EXERCISE DIRECTIONS: When a line in the listing below contains the word "label", return a copy of that line.

EXTRACTED DATA:
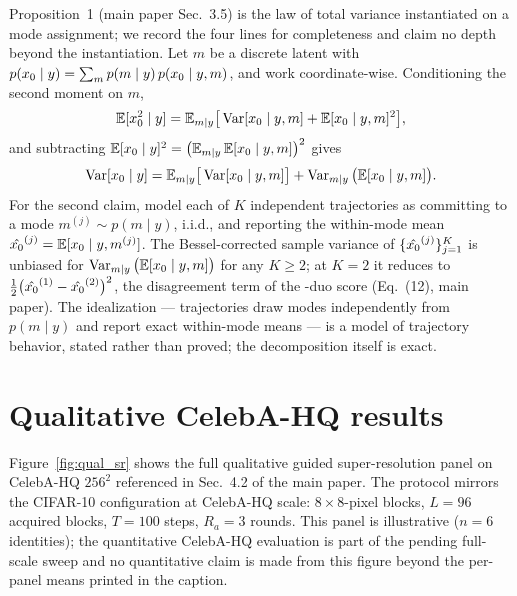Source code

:\documentclass[10pt,twocolumn,letterpaper]{article}
\begin{document}
Proposition~1 (main paper Sec.~3.5) is the law of total variance
instantiated on a mode assignment; we record the four lines for
completeness and claim no depth beyond the instantiation. Let $m$ be a
discrete latent with
$p(\xz \mid y) = \sum_m p(m \mid y)\, p(\xz \mid y, m)$, and work
coordinate-wise. Conditioning the second moment on $m$,
\begin{equation}
  \mathbb{E}[\xz^2 \mid y]
  = \mathbb{E}_{m \mid y}\big[\operatorname{Var}[\xz \mid y, m]
    + \mathbb{E}[\xz \mid y, m]^2\big],
  \label{eq:supp_ltv1}
\end{equation}
and subtracting
$\mathbb{E}[\xz \mid y]^2 = \big(\mathbb{E}_{m \mid y}\,
\mathbb{E}[\xz \mid y, m]\big)^2$ gives
\begin{equation}
  \operatorname{Var}[\xz \mid y]
  = \mathbb{E}_{m \mid y}\big[\operatorname{Var}[\xz \mid y, m]\big]
  + \operatorname{Var}_{m \mid y}\big(\mathbb{E}[\xz \mid y, m]\big).
  \label{eq:supp_ltv2}
\end{equation}
For the second claim, model each of $K$ independent trajectories as
committing to a mode $m^{(j)} \sim p(m \mid y)$, i.i.d., and reporting
the within-mode mean $\hat{\xz}^{(j)} = \mathbb{E}[\xz \mid y, m^{(j)}]$.
The Bessel-corrected sample variance of
$\{\hat{\xz}^{(j)}\}_{j=1}^{K}$ is unbiased for
$\operatorname{Var}_{m \mid y}\big(\mathbb{E}[\xz \mid y, m]\big)$ for
any $K \ge 2$; at $K{=}2$ it reduces to
$\tfrac{1}{2}\big(\hat{\xz}^{(1)} - \hat{\xz}^{(2)}\big)^2$, the
disagreement term of the \pvas-duo score (Eq.~(12), main paper). The
idealization --- trajectories draw modes independently from
$p(m \mid y)$ and report exact within-mode means --- is a model of
trajectory behavior, stated rather than proved; the decomposition
itself is exact.

\section{Qualitative CelebA-HQ results}\label{sec:supp_celeba}

Figure~\ref{fig:qual_sr} shows the full qualitative guided
super-resolution panel on CelebA-HQ $256^2$ referenced in Sec.~4.2 of
the main paper. The protocol mirrors the CIFAR-10 configuration at
CelebA-HQ scale: $8{\times}8$-pixel blocks, $L{=}96$ acquired blocks,
$T{=}100$ steps, $R_a{=}3$ rounds. This panel is illustrative
($n{=}6$ identities); the quantitative CelebA-HQ evaluation is part of
the pending full-scale sweep and no quantitative claim is made from
this figure beyond the per-panel means printed in the caption.
\end{document}
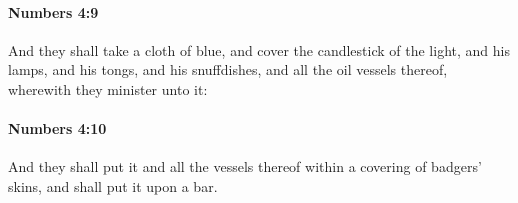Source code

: 		\paragraph{Numbers 4:9} %
			\label{NUMBERS-4-9}

			And they shall take a cloth of blue, and cover the candlestick of the light, and his lamps, and his tongs, and his snuffdishes, and all the oil vessels thereof, wherewith they minister unto it:


		\paragraph{Numbers 4:10} %
			\label{NUMBERS-4-10}

			And they shall put it and all the vessels thereof within a covering of badgers’ skins, and shall put it upon a bar.


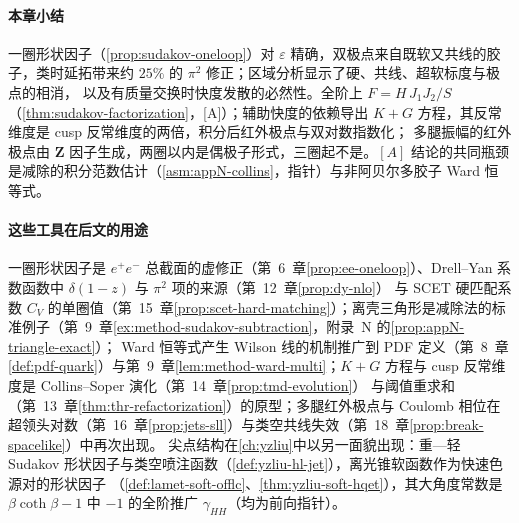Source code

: \paragraph{本章小结}一圈形状因子（\cref{prop:sudakov-oneloop}）对 $\varepsilon$ 精确，双极点来自既软又共线的胶子，类时延拓带来约 $25\%$ 的 $\pi^2$ 修正；区域分析显示了硬、共线、超软标度与极点的相消，
以及有质量交换时快度发散的必然性。全阶上 $F=H\,J_1J_2/S$（\cref{thm:sudakov-factorization}，[A]）；辅助快度的依赖导出 $K+G$ 方程，其反常维度是 cusp 反常维度的两倍，积分后红外极点与双对数指数化；
多腿振幅的红外极点由 $\mathbf Z$ 因子生成，两圈以内是偶极子形式，三圈起不是。$[A]$ 结论的共同瓶颈是减除的积分范数估计（\cref{asm:appN-collins}，指针）与非阿贝尔多胶子 Ward 恒等式。

\paragraph{这些工具在后文的用途}一圈形状因子是 $e^+e^-$ 总截面的虚修正（第~6~章\cref{prop:ee-oneloop}）、Drell--Yan 系数函数中 $\delta(1-z)$ 与 $\pi^2$ 项的来源（第~12~章\cref{prop:dy-nlo}）
与 SCET 硬匹配系数 $C_V$ 的单圈值（第~15~章\cref{prop:scet-hard-matching}）；离壳三角形是减除法的标准例子（第~9~章\cref{ex:method-sudakov-subtraction}，附录~N 的\cref{prop:appN-triangle-exact}）；
Ward 恒等式产生 Wilson 线的机制推广到 PDF 定义（第~8~章\cref{def:pdf-quark}）与第~9~章\cref{lem:method-ward-multi}；$K+G$ 方程与 cusp 反常维度是 Collins--Soper 演化（第~14~章\cref{prop:tmd-evolution}）
与阈值重求和（第~13~章\cref{thm:thr-refactorization}）的原型；多腿红外极点与 Coulomb 相位在超领头对数（第~16~章\cref{prop:jets-sll}）与类空共线失效（第~18~章\cref{prop:break-spacelike}）中再次出现。
尖点结构在\cref{ch:yzliu}中以另一面貌出现：重—轻 Sudakov 形状因子与类空喷注函数（\cref{def:yzliu-hl-jet}），离光锥软函数作为快速色源对的形状因子
（\cref{def:lamet-soft-offlc}、\cref{thm:yzliu-soft-hqet}），其大角度常数是 $\beta\coth\beta-1$ 中 $-1$ 的全阶推广 $\gamma_{HH}$（均为前向指针）。
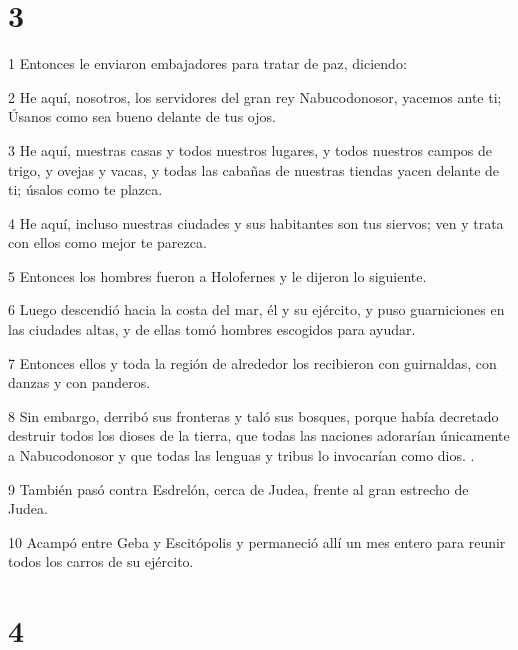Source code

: \chapter{3}

\par 1 Entonces le enviaron embajadores para tratar de paz, diciendo:
\par 2 He aquí, nosotros, los servidores del gran rey Nabucodonosor, yacemos ante ti; Úsanos como sea bueno delante de tus ojos.
\par 3 He aquí, nuestras casas y todos nuestros lugares, y todos nuestros campos de trigo, y ovejas y vacas, y todas las cabañas de nuestras tiendas yacen delante de ti; úsalos como te plazca.
\par 4 He aquí, incluso nuestras ciudades y sus habitantes son tus siervos; ven y trata con ellos como mejor te parezca.
\par 5 Entonces los hombres fueron a Holofernes y le dijeron lo siguiente.
\par 6 Luego descendió hacia la costa del mar, él y su ejército, y puso guarniciones en las ciudades altas, y de ellas tomó hombres escogidos para ayudar.
\par 7 Entonces ellos y toda la región de alrededor los recibieron con guirnaldas, con danzas y con panderos.
\par 8 Sin embargo, derribó sus fronteras y taló sus bosques, porque había decretado destruir todos los dioses de la tierra, que todas las naciones adorarían únicamente a Nabucodonosor y que todas las lenguas y tribus lo invocarían como dios. .
\par 9 También pasó contra Esdrelón, cerca de Judea, frente al gran estrecho de Judea.
\par 10 Acampó entre Geba y Escitópolis y permaneció allí un mes entero para reunir todos los carros de su ejército.

\chapter{4}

TASK RESULT:
  \label{eq:supp_ltv1}
  \label{eq:supp_ltv2}
\section{Qualitative CelebA-HQ results}\label{sec:supp_celeba}
			\label{NUMBERS-4-9}
			\label{NUMBERS-4-10}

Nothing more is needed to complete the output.